Whatever the churel tale’s source, the bitter point was that the story simply didn’t work. It hadn’t stayed Ramesh’s hand, nor Samir’s, nor Bada-Bhai’s. Men could wield the churel label to rob a woman of her femininity, and they could dismiss it to rob her of power. But, like everything else, it was their choice.

“Welcome, Geeta of Geeta’s Designs,” Bada-Bhai said with cold congeniality. “We’ve been waiting. Sit.” He signaled to Ramesh, who sifted through Geeta’s armoire and withdrew a sari—the orange one he’d given her. He set to work winding the nine yards around Geeta’s torso and her spare chair. He walked four circles around her—like wedding pheras—before knotting the two free ends so tightly, Geeta and the chair jerked with each tie. Three knots to tie her to the chair now, three knots when he’d tied her wedding necklace all those years ago: the first knot representing her obedience to her husband, the second signifying her commitment to her in-laws, and the third—Well, the third escaped her distracted mind at the moment.

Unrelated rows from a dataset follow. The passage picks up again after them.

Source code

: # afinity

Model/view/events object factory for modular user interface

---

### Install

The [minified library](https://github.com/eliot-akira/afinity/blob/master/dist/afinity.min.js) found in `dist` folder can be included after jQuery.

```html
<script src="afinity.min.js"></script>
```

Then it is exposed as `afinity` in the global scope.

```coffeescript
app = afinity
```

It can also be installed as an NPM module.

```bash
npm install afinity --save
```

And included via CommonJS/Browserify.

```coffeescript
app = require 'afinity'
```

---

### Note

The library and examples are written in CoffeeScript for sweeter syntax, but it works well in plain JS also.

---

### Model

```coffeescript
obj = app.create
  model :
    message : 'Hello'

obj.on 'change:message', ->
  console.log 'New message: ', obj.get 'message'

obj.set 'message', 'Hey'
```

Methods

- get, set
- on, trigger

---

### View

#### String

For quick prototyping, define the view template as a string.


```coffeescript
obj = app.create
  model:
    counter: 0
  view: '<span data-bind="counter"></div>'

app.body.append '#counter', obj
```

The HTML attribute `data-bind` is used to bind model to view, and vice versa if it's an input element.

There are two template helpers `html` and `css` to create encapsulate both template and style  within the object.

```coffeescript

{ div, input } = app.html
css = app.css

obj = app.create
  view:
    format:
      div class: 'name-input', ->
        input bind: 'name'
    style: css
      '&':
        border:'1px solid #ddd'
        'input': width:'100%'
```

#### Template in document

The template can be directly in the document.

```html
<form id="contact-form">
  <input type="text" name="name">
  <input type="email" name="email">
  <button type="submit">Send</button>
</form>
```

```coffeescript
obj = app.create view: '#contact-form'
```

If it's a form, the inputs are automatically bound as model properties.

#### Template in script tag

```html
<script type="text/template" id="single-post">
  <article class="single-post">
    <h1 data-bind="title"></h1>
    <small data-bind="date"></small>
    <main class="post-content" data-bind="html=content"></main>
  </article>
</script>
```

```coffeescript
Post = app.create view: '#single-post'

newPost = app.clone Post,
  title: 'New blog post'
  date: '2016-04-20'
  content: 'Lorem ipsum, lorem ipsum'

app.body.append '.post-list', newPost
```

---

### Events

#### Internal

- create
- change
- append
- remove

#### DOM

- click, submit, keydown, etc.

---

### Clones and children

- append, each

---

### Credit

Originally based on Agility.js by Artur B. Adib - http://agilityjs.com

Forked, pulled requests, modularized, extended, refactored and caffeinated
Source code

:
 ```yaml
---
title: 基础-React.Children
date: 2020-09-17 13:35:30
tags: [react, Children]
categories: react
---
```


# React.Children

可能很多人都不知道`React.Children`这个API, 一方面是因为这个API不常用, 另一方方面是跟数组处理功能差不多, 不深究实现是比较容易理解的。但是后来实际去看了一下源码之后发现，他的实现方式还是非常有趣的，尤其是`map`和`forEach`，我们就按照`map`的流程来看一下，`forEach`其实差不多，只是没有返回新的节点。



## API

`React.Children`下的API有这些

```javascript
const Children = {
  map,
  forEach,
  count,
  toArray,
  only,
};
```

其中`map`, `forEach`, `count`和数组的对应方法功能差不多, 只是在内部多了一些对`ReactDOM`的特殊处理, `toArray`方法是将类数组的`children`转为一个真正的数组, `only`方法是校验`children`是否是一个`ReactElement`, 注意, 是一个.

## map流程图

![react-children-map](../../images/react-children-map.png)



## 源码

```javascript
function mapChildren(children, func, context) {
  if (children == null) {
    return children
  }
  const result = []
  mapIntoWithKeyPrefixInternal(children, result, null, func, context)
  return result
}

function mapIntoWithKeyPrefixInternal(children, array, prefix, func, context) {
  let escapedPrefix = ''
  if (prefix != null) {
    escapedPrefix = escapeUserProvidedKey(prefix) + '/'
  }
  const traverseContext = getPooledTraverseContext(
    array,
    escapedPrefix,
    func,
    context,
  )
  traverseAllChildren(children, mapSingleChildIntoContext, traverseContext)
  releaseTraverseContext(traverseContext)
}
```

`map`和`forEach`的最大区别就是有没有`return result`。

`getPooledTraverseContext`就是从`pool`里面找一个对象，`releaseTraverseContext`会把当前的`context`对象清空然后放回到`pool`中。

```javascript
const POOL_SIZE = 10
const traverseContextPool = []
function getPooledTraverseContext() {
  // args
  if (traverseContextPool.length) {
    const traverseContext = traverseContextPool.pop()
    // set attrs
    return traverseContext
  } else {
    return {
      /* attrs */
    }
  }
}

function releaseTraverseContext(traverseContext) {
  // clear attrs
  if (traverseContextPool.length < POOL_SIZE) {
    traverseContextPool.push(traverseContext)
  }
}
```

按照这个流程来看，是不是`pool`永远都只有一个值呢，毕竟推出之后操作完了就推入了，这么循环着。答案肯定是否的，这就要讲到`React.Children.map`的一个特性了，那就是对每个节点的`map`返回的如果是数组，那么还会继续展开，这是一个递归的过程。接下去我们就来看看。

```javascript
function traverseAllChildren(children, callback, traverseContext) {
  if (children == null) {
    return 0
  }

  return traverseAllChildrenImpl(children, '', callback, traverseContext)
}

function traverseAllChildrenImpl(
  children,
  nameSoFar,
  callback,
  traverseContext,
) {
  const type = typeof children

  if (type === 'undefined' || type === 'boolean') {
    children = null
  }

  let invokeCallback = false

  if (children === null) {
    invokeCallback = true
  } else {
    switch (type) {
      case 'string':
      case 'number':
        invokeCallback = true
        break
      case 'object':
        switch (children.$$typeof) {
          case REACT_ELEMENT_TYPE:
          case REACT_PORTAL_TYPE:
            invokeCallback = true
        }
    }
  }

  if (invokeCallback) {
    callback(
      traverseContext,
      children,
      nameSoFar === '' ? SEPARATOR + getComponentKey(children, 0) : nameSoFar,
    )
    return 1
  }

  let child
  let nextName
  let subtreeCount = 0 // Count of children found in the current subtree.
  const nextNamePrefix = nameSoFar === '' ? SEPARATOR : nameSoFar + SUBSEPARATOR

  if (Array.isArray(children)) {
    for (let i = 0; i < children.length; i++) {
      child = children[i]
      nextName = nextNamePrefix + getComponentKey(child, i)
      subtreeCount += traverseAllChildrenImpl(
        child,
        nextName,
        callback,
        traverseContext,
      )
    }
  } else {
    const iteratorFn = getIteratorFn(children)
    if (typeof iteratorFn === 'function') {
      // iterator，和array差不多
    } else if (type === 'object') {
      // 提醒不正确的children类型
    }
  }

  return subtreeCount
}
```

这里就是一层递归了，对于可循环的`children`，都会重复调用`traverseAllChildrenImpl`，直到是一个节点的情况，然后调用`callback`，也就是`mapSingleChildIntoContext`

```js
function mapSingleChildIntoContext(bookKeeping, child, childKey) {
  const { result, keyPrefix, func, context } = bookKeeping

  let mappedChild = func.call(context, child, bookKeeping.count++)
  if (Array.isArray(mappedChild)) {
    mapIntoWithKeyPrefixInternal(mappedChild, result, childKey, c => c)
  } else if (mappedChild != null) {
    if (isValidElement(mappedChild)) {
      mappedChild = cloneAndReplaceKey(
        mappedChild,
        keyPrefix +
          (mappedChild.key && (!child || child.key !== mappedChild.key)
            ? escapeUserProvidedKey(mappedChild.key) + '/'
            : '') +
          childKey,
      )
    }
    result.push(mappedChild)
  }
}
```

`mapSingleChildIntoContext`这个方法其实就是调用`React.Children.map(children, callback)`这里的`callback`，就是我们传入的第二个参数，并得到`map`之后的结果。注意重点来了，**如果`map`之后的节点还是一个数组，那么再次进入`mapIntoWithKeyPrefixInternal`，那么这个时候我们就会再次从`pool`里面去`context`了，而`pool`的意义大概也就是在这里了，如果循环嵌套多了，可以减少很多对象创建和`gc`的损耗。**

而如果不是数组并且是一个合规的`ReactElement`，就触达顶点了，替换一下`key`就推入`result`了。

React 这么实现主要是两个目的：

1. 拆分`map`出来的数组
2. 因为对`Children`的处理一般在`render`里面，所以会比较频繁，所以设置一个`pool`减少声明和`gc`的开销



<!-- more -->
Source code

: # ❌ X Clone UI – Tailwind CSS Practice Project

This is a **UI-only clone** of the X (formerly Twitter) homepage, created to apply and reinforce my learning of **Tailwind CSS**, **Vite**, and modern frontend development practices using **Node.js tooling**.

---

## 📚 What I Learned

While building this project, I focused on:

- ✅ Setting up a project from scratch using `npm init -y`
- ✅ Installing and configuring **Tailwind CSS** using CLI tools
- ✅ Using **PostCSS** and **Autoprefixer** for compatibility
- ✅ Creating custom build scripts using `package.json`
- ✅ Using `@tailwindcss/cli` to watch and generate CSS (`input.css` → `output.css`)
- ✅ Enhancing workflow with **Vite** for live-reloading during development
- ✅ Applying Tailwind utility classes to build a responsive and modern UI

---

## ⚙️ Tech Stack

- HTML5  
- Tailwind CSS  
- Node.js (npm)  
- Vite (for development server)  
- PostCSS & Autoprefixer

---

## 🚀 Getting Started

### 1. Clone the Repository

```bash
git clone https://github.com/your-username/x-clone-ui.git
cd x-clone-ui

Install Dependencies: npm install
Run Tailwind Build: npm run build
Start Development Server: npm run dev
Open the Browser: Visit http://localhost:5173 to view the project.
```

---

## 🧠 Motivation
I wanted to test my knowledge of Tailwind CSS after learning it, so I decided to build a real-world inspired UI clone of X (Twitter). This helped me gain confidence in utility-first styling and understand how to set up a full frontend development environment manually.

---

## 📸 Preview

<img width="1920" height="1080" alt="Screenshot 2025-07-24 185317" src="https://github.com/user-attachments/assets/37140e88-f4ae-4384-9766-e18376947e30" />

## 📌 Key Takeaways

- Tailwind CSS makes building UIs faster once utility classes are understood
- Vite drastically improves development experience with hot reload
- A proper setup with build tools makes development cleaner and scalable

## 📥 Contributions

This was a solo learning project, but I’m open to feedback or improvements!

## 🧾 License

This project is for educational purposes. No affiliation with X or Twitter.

“No.” Bada-Bhai stopped Ramesh when he moved to gag Geeta with a sari blouse as he had Saloni. “I wanna talk to her.”

Geeta looked at Bada-Bhai, who was conspicuous in not having dressed for the holiday, wearing only a simple polo and jeans. He leaned against her wall in an affected air of nonchalance, arms crossed above his rice belly, one hand holding the revolver. Though his arms and legs were slim, he had the abdomen of a man who hadn’t yet learned to recalibrate his diet with age. He was still in his sandals—they all were—a rare event in an Indian home. It was as alien as the rest of this interaction.

“Are you okay?” Geeta asked Saloni. A stupid question, but Saloni nodded. To Bada-Bhai, she asked, “What do you want? Money?”

“I doubt you have any. Look at this place, you don’t even have a TV. Is that a radio? God.” Bada-Bhai’s mustached mouth pulled down in a sneer. “These villages are so backward. How do you people live like this?”

“Oi, I hab two TBs, okay?” Saloni said around her gag. “We aren’t so behind. We eben habe sober thighs.”

“What?”

“Solar lights,” Geeta translated.

“Listen, you halkat randi, you screwed me. You took my best tharra supplier. You stole my dogs, my testers. And worst of all, you made a fool out of me.”